Big Tech are Private Regulators of Digital Expression

The current online speech regulatory structure resembles Lochner-era libertarian and laissez-faire economic policy.

By Ashley M. Gjøvik

Freedom of expression is a fundamental human right and includes both the rights to speak freely and to listen to the speech of others.1 Most legal systems recognize the concept of a public forum: that speech requires space for ideas to be offered and debated: where we each have freedom to speak individually, to shop in the marketplace of ideas, and to choose the ideas we find most persuasive.2 The internet, as a neutral forum for deliberation and debate, facilitates freedom of expression and the realization of other human rights.3

Speech is at the core of the democratic process. When speech is censored, those impacted begin to self-censor, which chills public discussion and debate. The correlation between censorship and tyranny is well known:

“Those who [eliminate] dissent soon find themselves exterminating dissenters; compulsory unification of opinion achieves only the unanimity of the graveyard.”

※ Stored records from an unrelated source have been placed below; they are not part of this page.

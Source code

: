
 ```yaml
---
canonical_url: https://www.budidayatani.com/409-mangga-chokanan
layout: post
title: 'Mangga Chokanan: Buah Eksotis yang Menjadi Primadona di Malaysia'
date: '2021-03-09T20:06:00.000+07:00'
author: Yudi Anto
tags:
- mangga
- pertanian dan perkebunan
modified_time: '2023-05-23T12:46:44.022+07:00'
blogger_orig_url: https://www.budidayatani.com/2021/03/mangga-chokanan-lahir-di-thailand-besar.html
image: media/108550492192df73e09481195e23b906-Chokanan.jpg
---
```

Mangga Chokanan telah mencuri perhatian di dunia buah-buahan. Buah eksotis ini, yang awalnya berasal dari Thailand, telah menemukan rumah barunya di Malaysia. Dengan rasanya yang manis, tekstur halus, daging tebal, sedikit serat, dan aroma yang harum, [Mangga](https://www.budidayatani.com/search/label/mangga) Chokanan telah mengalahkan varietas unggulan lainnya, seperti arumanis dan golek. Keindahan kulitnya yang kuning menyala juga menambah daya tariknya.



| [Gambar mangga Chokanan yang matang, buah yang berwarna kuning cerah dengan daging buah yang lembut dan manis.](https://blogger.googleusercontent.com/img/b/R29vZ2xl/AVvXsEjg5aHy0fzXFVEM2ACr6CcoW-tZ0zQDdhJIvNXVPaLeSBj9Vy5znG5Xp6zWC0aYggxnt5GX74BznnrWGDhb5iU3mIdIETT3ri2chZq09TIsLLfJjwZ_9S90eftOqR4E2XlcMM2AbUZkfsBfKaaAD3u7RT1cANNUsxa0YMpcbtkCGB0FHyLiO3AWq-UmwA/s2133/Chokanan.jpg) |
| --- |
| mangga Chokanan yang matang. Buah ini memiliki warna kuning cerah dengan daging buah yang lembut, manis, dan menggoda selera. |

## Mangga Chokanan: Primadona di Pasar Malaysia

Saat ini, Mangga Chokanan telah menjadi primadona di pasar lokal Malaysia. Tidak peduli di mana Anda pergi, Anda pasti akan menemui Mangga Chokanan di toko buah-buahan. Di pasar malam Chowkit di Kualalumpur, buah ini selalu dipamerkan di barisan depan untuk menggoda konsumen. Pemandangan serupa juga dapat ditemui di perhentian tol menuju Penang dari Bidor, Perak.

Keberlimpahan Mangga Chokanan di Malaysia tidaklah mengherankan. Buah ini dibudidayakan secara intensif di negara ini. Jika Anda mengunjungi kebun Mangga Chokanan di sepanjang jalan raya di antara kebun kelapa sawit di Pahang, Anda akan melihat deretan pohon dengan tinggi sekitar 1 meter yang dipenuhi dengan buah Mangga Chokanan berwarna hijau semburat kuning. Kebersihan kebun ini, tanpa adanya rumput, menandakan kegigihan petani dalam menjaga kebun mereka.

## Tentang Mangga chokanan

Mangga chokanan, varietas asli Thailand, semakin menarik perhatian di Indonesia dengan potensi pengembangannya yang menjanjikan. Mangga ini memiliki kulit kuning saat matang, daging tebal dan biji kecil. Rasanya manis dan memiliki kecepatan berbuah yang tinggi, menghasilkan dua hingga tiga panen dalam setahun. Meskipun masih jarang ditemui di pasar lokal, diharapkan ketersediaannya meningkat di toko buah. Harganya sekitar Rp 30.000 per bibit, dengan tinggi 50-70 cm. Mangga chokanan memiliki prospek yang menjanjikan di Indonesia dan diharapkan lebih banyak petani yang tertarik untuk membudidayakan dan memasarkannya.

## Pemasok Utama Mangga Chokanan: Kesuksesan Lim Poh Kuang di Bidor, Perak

— Supreme Court of the United States (1943)4

Who ultimately governs freedom of expression and other human rights? After the horrors of World War II, there was worldwide consensus that human rights should be protected by the international community, and not only by individual states, because national governments and domestic laws do not provide sufficiently stable safeguards.5 Private companies should not get to govern human rights either, but they are obligated to respect and protect international human rights, and remedy any human rights abuses caused by their business activities.6

The private sector has gained unprecedented influence over individual’s right to freedom of expression and access to information. Today, we find ourselves in a world where private companies act as human rights gatekeepers, government intermediaries, and even cyber-sovereigns.7 Private actors were never supposed to be empowered to make or adjudicate law.8 Private regulation invites corruption, arbitrary decisions, and blurs the lines between public and private spheres. Technology companies undertaking traditionally public functions become de facto private cyber-regulators and cyber-police.9

By delegating to private actors, states are able to run-around the rule of law, and bypass established checks and balances.10 Conferring private individuals with the authority to regulate “the affairs of an unwilling minority” is “legislative delegation in its most obnoxious form; for it is not even delegation to an official or an official body, presumptively disinterested, but to private persons whose interests may be and often are adverse to the interests of others in the same business.11 Indeed, public U.S. companies have a fiduciary duty to act in the interests of their shareholders, not in the interest of the common good. 12

“One way the government can regulate without accountability is by passing off a government operation as an independent private concern.”
— U.S. Supreme Court Justice Samuel Alito 13

The current regulatory structure of online speech resembles Lochner-era libertarian and laissez-faire economic policy. Laissez-faire policy promoted minimal government interference in the economic affairs of individuals and society, such as today when governments are deferring to technology companies to make market-based decisions about fundamental human rights. With secret regulations written and enforced by private actors, there is little accountability or transparency. The controls are invisible and the invasions and frustrations of human rights occur in the darkness. While a government claims some local rule and a company claims some private contract, state and private power are commingled, public and private governance collide, and the people are fortunate if they even hear a crash.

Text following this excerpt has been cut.